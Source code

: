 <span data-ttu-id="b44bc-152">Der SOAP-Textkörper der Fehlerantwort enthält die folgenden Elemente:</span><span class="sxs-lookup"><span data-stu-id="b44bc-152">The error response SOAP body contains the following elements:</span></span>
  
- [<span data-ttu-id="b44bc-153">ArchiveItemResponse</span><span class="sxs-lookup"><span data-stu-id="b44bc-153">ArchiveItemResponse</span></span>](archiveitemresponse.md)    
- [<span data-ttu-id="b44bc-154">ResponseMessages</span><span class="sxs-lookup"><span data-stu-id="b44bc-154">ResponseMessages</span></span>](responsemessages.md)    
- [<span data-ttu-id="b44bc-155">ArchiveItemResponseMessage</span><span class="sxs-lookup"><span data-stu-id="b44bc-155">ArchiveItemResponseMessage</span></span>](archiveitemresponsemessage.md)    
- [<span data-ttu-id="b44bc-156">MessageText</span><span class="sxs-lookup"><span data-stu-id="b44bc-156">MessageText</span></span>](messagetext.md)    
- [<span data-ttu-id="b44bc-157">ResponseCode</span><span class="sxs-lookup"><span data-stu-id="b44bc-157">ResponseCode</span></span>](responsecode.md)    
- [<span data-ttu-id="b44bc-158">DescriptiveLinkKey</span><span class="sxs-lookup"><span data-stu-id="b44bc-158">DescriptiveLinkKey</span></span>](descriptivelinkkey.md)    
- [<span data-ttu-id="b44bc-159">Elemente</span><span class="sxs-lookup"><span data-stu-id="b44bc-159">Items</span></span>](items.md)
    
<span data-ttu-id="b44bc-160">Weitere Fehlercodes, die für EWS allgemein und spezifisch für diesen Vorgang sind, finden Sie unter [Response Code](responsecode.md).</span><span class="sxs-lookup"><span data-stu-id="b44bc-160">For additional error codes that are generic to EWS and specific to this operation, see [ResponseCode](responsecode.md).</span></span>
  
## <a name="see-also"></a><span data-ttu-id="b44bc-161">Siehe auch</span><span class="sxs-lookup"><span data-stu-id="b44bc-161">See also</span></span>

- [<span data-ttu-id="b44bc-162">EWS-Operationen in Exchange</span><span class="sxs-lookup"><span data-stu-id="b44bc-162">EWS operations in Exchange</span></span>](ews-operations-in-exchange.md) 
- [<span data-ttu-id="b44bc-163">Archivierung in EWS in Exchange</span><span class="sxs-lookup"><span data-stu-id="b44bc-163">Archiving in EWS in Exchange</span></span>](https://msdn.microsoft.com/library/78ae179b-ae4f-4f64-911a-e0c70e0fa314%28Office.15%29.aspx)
_____
**WHAT IS BEING ASKED:**
Print exactly the lines from the beginning of the entries through the line with "the following elements:</span></span>". Output nothing more.

**SOLUTION TO THE EXERCISE:**
Source code

: <span data-ttu-id="b44bc-152">Der SOAP-Textkörper der Fehlerantwort enthält die folgenden Elemente:</span><span class="sxs-lookup"><span data-stu-id="b44bc-152">The error response SOAP body contains the following elements:</span></span>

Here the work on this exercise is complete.